* _Exercise goal_
Give back only one number: how many lines in the data below contain the word "called".

* _Provided data_

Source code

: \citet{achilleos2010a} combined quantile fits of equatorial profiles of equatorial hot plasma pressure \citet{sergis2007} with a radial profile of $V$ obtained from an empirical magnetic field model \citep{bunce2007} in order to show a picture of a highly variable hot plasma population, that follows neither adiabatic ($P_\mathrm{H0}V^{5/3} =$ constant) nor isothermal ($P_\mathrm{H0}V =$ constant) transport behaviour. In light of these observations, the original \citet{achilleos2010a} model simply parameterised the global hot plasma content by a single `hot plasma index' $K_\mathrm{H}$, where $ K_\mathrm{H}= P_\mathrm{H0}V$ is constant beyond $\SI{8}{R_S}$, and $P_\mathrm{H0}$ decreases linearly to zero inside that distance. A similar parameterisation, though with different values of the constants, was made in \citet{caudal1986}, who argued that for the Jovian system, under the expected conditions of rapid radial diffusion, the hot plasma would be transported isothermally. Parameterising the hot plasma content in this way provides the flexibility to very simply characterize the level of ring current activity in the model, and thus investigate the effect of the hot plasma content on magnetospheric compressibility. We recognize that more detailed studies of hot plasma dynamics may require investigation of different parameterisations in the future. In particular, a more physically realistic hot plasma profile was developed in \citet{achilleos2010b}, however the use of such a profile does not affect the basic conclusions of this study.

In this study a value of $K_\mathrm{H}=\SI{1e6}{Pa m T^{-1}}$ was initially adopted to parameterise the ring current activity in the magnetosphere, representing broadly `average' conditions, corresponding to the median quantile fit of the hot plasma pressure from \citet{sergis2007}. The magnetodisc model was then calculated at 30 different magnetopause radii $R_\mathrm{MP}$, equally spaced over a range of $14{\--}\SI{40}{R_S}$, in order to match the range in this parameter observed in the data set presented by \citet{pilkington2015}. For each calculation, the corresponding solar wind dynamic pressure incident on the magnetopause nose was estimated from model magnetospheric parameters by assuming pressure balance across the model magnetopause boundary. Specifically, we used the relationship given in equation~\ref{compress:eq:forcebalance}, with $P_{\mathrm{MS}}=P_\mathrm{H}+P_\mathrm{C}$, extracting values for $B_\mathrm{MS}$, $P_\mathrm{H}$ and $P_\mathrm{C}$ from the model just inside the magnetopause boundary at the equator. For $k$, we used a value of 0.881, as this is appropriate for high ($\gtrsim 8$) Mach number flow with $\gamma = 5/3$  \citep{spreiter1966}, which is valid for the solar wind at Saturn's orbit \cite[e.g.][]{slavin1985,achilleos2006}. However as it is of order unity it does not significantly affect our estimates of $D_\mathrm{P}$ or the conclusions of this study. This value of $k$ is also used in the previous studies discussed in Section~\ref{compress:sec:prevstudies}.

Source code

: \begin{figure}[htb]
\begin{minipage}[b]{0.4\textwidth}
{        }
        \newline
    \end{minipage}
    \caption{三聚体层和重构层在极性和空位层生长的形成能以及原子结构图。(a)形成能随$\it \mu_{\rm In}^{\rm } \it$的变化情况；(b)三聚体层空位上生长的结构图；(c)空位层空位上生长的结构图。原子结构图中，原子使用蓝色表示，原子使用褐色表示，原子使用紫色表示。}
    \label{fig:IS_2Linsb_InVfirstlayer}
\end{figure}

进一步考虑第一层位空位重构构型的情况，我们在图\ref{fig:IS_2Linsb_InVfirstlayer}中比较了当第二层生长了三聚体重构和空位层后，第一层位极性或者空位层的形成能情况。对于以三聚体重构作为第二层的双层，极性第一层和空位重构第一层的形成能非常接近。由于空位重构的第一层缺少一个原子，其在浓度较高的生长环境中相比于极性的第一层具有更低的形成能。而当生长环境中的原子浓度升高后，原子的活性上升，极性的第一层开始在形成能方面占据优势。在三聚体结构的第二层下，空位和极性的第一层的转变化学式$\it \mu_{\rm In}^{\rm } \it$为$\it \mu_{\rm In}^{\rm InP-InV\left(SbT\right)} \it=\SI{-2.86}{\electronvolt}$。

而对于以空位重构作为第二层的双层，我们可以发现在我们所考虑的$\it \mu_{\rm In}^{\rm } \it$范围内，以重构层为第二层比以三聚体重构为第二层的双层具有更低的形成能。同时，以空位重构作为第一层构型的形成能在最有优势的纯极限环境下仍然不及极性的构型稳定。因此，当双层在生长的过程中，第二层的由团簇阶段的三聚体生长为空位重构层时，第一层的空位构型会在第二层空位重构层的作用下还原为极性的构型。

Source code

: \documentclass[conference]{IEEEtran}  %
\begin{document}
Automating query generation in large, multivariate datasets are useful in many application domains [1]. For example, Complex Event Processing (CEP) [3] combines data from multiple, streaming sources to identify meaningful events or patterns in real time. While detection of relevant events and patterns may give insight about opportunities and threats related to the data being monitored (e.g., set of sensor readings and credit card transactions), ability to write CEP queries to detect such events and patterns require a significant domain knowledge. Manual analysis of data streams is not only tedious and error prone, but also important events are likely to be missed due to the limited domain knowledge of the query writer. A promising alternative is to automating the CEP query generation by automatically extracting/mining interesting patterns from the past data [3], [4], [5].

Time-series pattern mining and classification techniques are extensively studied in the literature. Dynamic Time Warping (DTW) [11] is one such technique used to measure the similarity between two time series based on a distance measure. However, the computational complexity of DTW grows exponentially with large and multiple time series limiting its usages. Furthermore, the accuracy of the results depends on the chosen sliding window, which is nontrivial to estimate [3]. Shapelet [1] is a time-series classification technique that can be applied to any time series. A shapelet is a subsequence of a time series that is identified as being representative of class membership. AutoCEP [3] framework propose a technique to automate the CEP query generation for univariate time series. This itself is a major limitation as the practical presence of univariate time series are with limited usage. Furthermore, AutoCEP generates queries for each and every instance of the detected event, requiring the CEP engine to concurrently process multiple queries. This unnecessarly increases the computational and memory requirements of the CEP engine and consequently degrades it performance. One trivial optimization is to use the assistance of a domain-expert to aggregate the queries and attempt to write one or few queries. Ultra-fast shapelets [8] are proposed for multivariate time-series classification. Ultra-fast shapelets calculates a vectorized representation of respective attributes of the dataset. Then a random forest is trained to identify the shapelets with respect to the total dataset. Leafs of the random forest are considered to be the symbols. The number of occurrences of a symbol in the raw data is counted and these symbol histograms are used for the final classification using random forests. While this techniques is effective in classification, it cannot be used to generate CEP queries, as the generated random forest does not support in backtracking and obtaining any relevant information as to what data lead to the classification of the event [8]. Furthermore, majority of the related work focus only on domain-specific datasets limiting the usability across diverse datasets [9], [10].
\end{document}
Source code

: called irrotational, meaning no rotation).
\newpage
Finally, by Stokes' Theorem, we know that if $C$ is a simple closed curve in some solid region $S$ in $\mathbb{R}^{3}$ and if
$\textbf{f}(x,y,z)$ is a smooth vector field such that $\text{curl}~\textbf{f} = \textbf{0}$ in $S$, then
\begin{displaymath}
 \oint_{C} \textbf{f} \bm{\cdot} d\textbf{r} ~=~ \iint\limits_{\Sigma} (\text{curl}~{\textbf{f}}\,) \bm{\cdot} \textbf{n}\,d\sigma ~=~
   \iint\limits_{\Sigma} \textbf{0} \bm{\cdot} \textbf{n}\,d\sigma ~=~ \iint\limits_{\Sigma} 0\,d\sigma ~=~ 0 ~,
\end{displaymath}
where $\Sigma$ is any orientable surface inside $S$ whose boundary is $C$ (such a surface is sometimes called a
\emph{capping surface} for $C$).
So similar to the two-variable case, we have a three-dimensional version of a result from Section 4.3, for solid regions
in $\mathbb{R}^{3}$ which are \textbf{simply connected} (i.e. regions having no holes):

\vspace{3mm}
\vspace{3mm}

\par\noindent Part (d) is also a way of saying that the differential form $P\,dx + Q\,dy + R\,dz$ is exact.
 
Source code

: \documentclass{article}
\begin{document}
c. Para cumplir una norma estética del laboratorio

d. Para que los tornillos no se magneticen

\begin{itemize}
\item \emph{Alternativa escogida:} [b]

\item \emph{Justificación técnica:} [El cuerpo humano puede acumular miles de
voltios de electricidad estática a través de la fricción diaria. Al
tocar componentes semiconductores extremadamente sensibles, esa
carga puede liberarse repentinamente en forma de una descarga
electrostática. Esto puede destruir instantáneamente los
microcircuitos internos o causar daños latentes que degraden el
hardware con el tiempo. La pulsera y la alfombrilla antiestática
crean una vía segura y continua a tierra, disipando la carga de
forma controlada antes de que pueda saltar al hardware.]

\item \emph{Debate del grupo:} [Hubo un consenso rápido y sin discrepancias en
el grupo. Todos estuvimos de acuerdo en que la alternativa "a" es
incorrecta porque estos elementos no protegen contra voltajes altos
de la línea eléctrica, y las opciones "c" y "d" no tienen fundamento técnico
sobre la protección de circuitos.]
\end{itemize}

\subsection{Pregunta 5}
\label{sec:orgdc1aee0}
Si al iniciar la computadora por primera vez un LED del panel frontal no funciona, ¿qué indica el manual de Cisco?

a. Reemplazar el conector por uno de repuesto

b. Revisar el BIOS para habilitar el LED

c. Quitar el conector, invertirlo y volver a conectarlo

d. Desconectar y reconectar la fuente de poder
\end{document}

* _Completed exercise_
2